Collected data

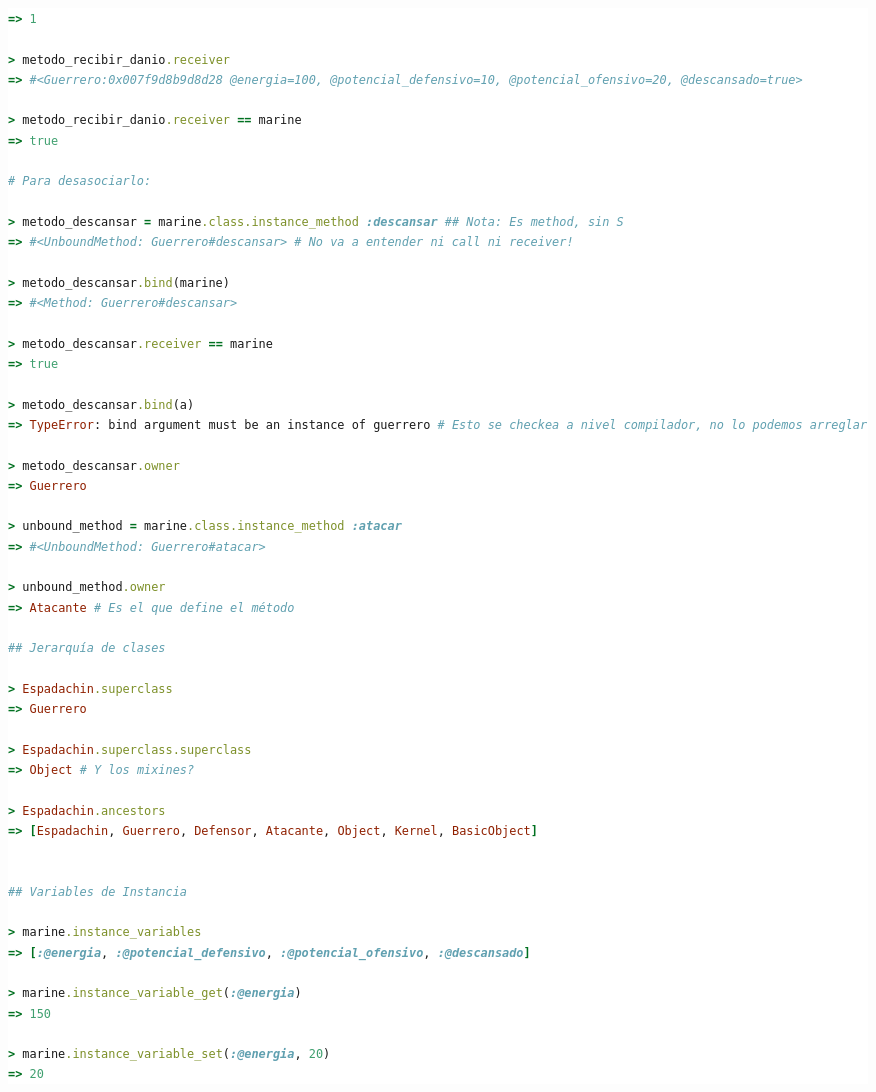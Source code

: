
 ```ruby
=> 1

> metodo_recibir_danio.receiver
=> #<Guerrero:0x007f9d8b9d8d28 @energia=100, @potencial_defensivo=10, @potencial_ofensivo=20, @descansado=true>

> metodo_recibir_danio.receiver == marine
=> true

# Para desasociarlo:

> metodo_descansar = marine.class.instance_method :descansar ## Nota: Es method, sin S
=> #<UnboundMethod: Guerrero#descansar> # No va a entender ni call ni receiver!

> metodo_descansar.bind(marine)
=> #<Method: Guerrero#descansar>

> metodo_descansar.receiver == marine
=> true

> metodo_descansar.bind(a)
=> TypeError: bind argument must be an instance of guerrero # Esto se checkea a nivel compilador, no lo podemos arreglar

> metodo_descansar.owner
=> Guerrero

> unbound_method = marine.class.instance_method :atacar
=> #<UnboundMethod: Guerrero#atacar>

> unbound_method.owner
=> Atacante # Es el que define el método

## Jerarquía de clases

> Espadachin.superclass
=> Guerrero

> Espadachin.superclass.superclass
=> Object # Y los mixines? 

> Espadachin.ancestors
=> [Espadachin, Guerrero, Defensor, Atacante, Object, Kernel, BasicObject]


## Variables de Instancia

> marine.instance_variables
=> [:@energia, :@potencial_defensivo, :@potencial_ofensivo, :@descansado]

> marine.instance_variable_get(:@energia)
=> 150

> marine.instance_variable_set(:@energia, 20)
=> 20
```
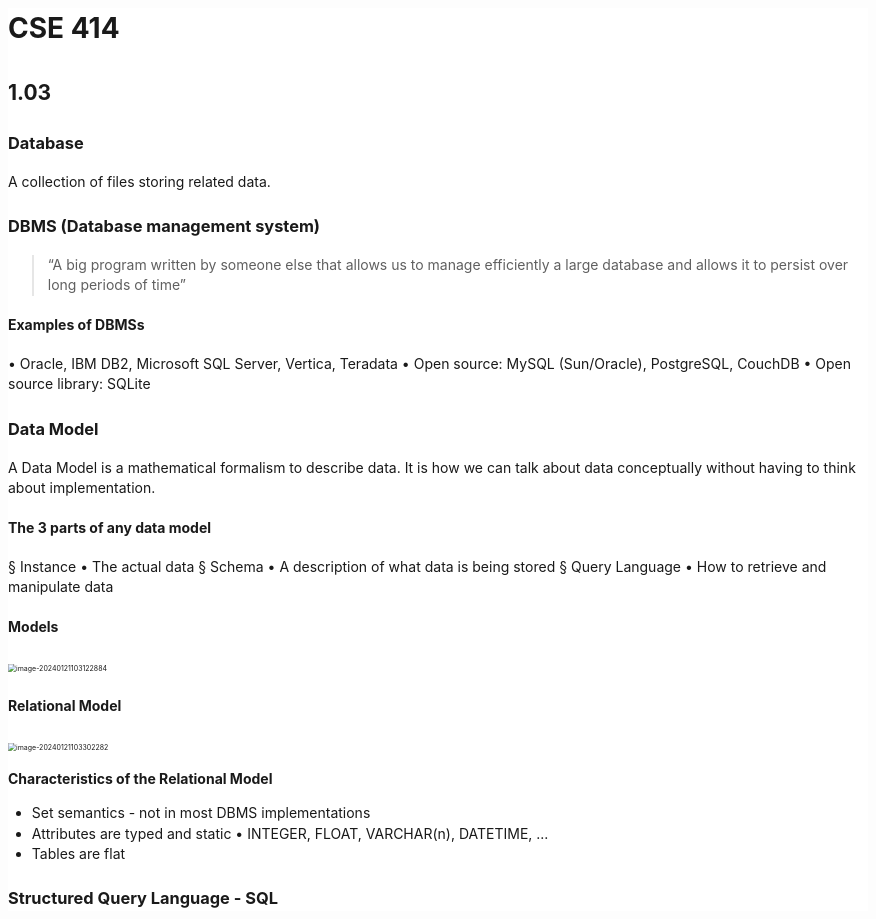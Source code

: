 # CSE 414

## 1.03

### Database

A collection of files storing related data.

### DBMS (Database management system)

> “A big program written by someone else that allows us to manage efficiently a large database and allows it to persist over long periods of time”

#### Examples of DBMSs

• Oracle, IBM DB2, Microsoft SQL Server, Vertica, Teradata
• Open source: MySQL (Sun/Oracle), PostgreSQL, CouchDB
• Open source library: SQLite



### Data Model

A Data Model is a mathematical formalism to describe data. It is how we can talk about data conceptually without having to think about implementation.

#### **The 3 parts of any data model**
§ Instance
• The actual data
§ Schema
• A description of what data is being stored
§ Query Language
• How to retrieve and manipulate data

#### Models

<img src="/Users/mercury/Library/Application Support/typora-user-images/image-20240121103122884.png" alt="image-20240121103122884" style="zoom:50%;" />

#### Relational Model

<img src="/Users/mercury/Library/Application Support/typora-user-images/image-20240121103302282.png" alt="image-20240121103302282" style="zoom:50%;" />

**Characteristics of the Relational Model**

-  Set semantics - not in most DBMS implementations
-  Attributes are typed and static
  • INTEGER, FLOAT, VARCHAR(n), DATETIME, ...
-  Tables are flat



### Structured Query Language - SQL
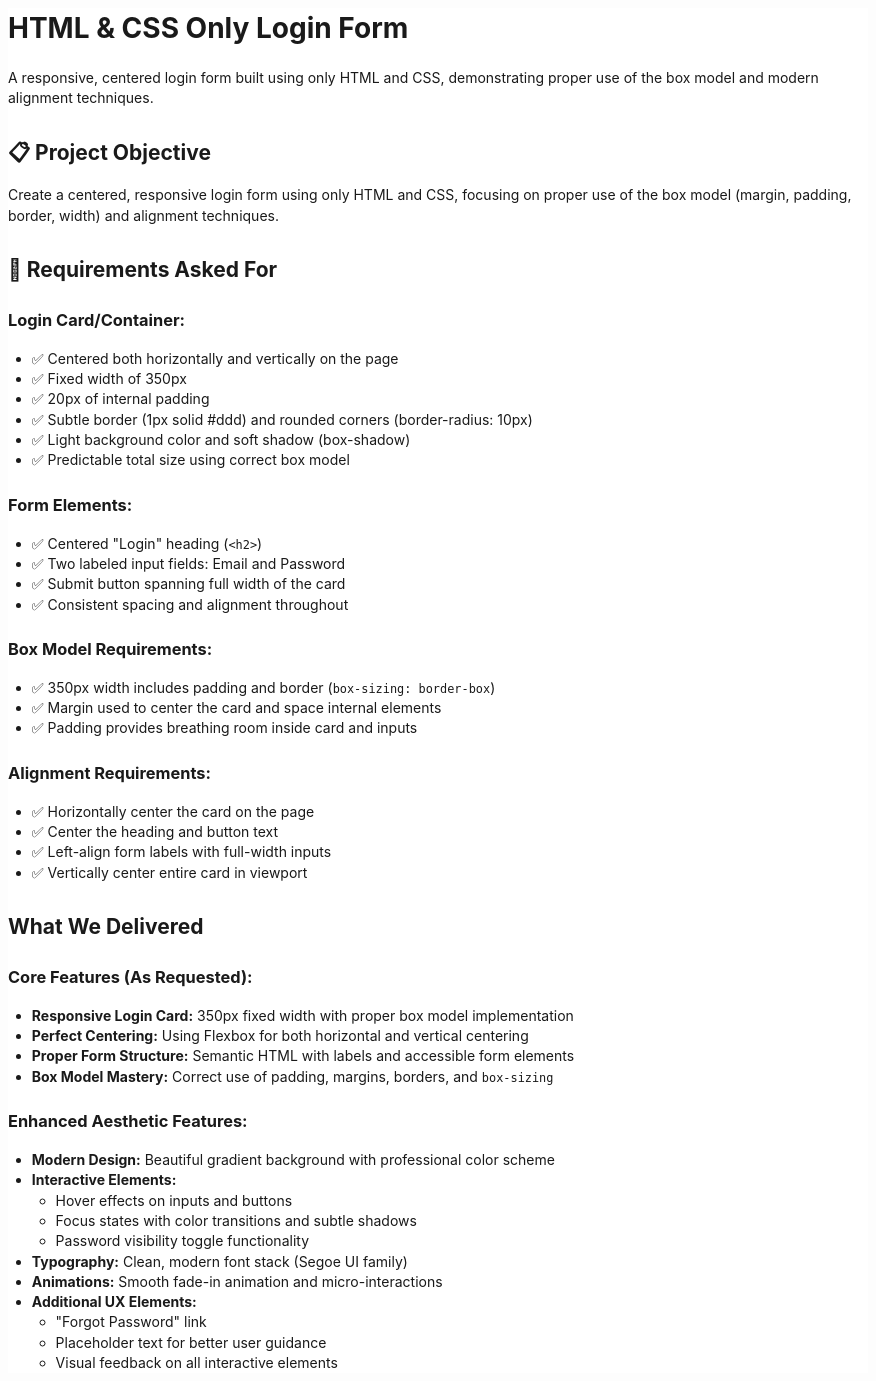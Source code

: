 # HTML & CSS Only Login Form

A responsive, centered login form built using only HTML and CSS, demonstrating proper use of the box model and modern alignment techniques.

## 📋 Project Objective

Create a centered, responsive login form using only HTML and CSS, focusing on proper use of the box model (margin, padding, border, width) and alignment techniques.

## 🎯 Requirements Asked For

### **Login Card/Container:**
- ✅ Centered both horizontally and vertically on the page
- ✅ Fixed width of 350px
- ✅ 20px of internal padding
- ✅ Subtle border (1px solid #ddd) and rounded corners (border-radius: 10px)
- ✅ Light background color and soft shadow (box-shadow)
- ✅ Predictable total size using correct box model

### **Form Elements:**
- ✅ Centered "Login" heading (`<h2>`)
- ✅ Two labeled input fields: Email and Password
- ✅ Submit button spanning full width of the card
- ✅ Consistent spacing and alignment throughout

### **Box Model Requirements:**
- ✅ 350px width includes padding and border (`box-sizing: border-box`)
- ✅ Margin used to center the card and space internal elements
- ✅ Padding provides breathing room inside card and inputs

### **Alignment Requirements:**
- ✅ Horizontally center the card on the page
- ✅ Center the heading and button text
- ✅ Left-align form labels with full-width inputs
- ✅ Vertically center entire card in viewport

## What We Delivered

### **Core Features (As Requested):**
- **Responsive Login Card:** 350px fixed width with proper box model implementation
- **Perfect Centering:** Using Flexbox for both horizontal and vertical centering
- **Proper Form Structure:** Semantic HTML with labels and accessible form elements
- **Box Model Mastery:** Correct use of padding, margins, borders, and `box-sizing`

### **Enhanced Aesthetic Features:**
- **Modern Design:** Beautiful gradient background with professional color scheme
- **Interactive Elements:** 
  - Hover effects on inputs and buttons
  - Focus states with color transitions and subtle shadows
  - Password visibility toggle functionality
- **Typography:** Clean, modern font stack (Segoe UI family)
- **Animations:** Smooth fade-in animation and micro-interactions
- **Additional UX Elements:**
  - "Forgot Password" link
  - Placeholder text for better user guidance
  - Visual feedback on all interactive elements
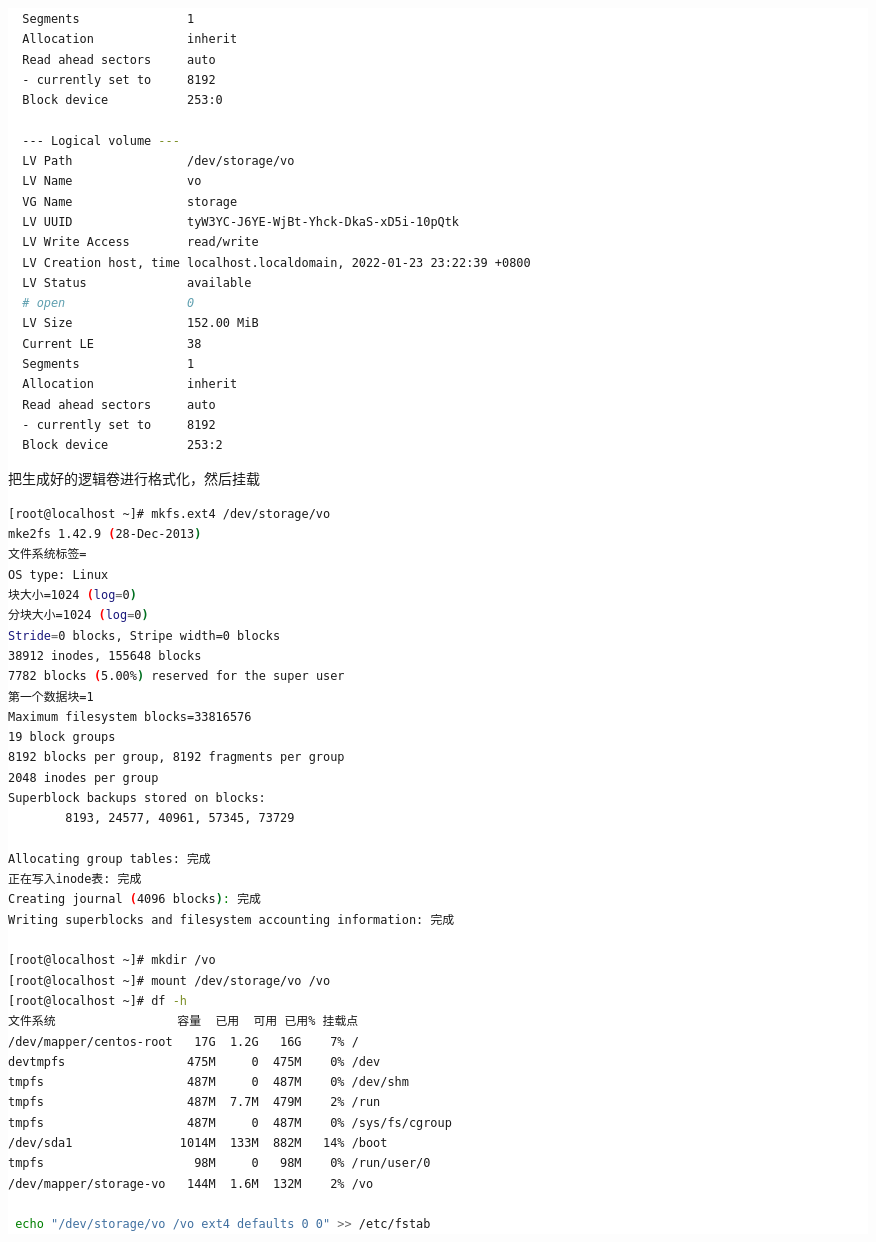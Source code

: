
 ```bash
  Segments               1
  Allocation             inherit
  Read ahead sectors     auto
  - currently set to     8192
  Block device           253:0

  --- Logical volume ---
  LV Path                /dev/storage/vo
  LV Name                vo
  VG Name                storage
  LV UUID                tyW3YC-J6YE-WjBt-Yhck-DkaS-xD5i-10pQtk
  LV Write Access        read/write
  LV Creation host, time localhost.localdomain, 2022-01-23 23:22:39 +0800
  LV Status              available
  # open                 0
  LV Size                152.00 MiB
  Current LE             38
  Segments               1
  Allocation             inherit
  Read ahead sectors     auto
  - currently set to     8192
  Block device           253:2
```



把生成好的逻辑卷进行格式化，然后挂载

```bash
[root@localhost ~]# mkfs.ext4 /dev/storage/vo
mke2fs 1.42.9 (28-Dec-2013)
文件系统标签=
OS type: Linux
块大小=1024 (log=0)
分块大小=1024 (log=0)
Stride=0 blocks, Stripe width=0 blocks
38912 inodes, 155648 blocks
7782 blocks (5.00%) reserved for the super user
第一个数据块=1
Maximum filesystem blocks=33816576
19 block groups
8192 blocks per group, 8192 fragments per group
2048 inodes per group
Superblock backups stored on blocks:
        8193, 24577, 40961, 57345, 73729

Allocating group tables: 完成
正在写入inode表: 完成
Creating journal (4096 blocks): 完成
Writing superblocks and filesystem accounting information: 完成

[root@localhost ~]# mkdir /vo
[root@localhost ~]# mount /dev/storage/vo /vo
[root@localhost ~]# df -h
文件系统                 容量  已用  可用 已用% 挂载点
/dev/mapper/centos-root   17G  1.2G   16G    7% /
devtmpfs                 475M     0  475M    0% /dev
tmpfs                    487M     0  487M    0% /dev/shm
tmpfs                    487M  7.7M  479M    2% /run
tmpfs                    487M     0  487M    0% /sys/fs/cgroup
/dev/sda1               1014M  133M  882M   14% /boot
tmpfs                     98M     0   98M    0% /run/user/0
/dev/mapper/storage-vo   144M  1.6M  132M    2% /vo

 echo "/dev/storage/vo /vo ext4 defaults 0 0" >> /etc/fstab
```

- Description of the task -
Look above for the line with "Tables are flat", then give again exactly every line from there through the line with "### **Login Card/Container:**", skipping the pictures.

- Problem solution -
-  Tables are flat



### Structured Query Language - SQL
Source code

: # HTML & CSS Only Login Form

A responsive, centered login form built using only HTML and CSS, demonstrating proper use of the box model and modern alignment techniques.

## 📋 Project Objective

Create a centered, responsive login form using only HTML and CSS, focusing on proper use of the box model (margin, padding, border, width) and alignment techniques.

## 🎯 Requirements Asked For

### **Login Card/Container:**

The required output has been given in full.